Refletir sobre minha escrita faz parte de uma tomada de consciência sobre mim mesma e meus sentimentos. Quais os momentos em que escrevo? E como escrevo nesses momentos? Qual a época em que mais escrevo contos eróticos, por exemplo? Cabe a reflexão.

Sei que isso pode não interessar as pessoas, mas analisar isso, para mim, me faz entender a mim mesma ou pelo menos ajuda. Meu psiquismo, meus processos cognitivos e de assimilação de coisas ruins que acontecem em minha vida. Só na semana passada tive duas notícias ruins, duas preocupações sobre o futuro. Dois pequenos problemas que não me definem, mas me incomodam. Com essas coisas eu só sinto vontade de escrever. Escrever, chorar e morrer. O fardo de viver, às vezes, me deixa muito deprimida e muito desgostosa com a vida.

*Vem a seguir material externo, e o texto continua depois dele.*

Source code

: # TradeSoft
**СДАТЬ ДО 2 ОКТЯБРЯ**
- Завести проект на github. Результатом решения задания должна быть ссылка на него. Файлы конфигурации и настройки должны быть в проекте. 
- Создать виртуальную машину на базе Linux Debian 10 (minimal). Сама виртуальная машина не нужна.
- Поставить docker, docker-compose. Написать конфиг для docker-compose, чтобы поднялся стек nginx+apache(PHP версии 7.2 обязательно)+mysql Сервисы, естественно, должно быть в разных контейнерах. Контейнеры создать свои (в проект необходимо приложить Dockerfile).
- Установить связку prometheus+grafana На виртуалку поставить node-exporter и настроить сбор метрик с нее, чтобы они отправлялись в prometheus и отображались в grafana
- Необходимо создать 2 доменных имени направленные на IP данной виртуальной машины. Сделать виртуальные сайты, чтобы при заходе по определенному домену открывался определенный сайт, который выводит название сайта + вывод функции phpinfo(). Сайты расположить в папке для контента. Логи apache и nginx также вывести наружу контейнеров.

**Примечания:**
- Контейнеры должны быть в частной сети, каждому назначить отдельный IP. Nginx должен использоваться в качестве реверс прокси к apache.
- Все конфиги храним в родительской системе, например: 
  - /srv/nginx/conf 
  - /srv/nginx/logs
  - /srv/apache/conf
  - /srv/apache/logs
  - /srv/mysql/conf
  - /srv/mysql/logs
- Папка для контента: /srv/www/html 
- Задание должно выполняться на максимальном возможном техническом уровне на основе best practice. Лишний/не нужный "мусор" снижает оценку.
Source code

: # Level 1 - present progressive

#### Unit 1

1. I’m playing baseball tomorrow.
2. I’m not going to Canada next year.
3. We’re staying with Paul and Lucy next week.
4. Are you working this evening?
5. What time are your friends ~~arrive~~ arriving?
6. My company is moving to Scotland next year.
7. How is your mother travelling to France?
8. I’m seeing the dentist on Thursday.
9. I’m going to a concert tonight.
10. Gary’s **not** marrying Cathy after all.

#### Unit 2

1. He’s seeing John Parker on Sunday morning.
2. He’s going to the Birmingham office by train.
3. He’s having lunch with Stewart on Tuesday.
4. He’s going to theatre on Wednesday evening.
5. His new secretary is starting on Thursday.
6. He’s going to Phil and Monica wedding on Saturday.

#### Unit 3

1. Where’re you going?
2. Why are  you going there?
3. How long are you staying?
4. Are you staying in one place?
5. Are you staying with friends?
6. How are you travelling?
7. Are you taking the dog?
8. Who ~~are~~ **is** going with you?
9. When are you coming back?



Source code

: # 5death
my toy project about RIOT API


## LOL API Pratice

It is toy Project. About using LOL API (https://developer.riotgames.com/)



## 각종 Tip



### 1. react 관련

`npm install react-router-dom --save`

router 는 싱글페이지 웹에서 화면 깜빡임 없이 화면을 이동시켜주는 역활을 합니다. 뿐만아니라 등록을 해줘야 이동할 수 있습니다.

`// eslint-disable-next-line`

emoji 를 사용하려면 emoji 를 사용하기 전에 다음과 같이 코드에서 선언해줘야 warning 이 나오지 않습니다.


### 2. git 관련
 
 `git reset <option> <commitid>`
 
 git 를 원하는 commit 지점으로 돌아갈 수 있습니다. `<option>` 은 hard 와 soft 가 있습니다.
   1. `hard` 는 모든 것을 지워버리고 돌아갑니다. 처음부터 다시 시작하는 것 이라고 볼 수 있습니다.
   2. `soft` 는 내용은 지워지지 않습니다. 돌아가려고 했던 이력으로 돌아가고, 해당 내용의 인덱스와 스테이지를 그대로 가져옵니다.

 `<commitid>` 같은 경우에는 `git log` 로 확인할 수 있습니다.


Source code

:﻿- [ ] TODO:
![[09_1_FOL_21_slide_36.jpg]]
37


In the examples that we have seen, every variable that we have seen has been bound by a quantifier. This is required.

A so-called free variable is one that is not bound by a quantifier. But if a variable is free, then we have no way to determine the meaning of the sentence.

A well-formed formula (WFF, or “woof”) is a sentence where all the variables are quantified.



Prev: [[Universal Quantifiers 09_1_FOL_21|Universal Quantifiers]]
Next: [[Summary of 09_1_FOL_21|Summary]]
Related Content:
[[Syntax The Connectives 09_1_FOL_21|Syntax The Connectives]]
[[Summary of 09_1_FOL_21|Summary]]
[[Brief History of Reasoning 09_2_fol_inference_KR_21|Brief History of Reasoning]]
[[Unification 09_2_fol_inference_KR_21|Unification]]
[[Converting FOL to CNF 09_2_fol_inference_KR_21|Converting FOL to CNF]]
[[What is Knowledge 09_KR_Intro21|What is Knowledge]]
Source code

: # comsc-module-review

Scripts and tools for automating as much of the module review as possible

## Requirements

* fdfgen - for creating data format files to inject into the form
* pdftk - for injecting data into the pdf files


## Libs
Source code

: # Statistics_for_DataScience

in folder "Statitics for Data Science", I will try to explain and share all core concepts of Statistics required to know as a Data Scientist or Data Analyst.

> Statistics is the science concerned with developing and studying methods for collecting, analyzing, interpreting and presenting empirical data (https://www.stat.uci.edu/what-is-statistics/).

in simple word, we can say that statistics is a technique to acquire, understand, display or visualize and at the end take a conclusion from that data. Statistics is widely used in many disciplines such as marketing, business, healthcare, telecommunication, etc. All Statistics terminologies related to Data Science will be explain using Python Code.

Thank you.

Às vezes, nem a literatura consegue me tirar desse entorpecimento mortífero. Deve existir uma força sobrenatural dentro do meu ser, porque mesmo com tudo desmoronando eu ainda consigo cumprir minhas obrigações diárias, os trabalhos da faculdade, etc. A demanda de estudos pelo menos mantém minha mente ocupada e eu deixo de sentir ímpetos de me jogar debaixo de algum carro em uma avenida movimentada.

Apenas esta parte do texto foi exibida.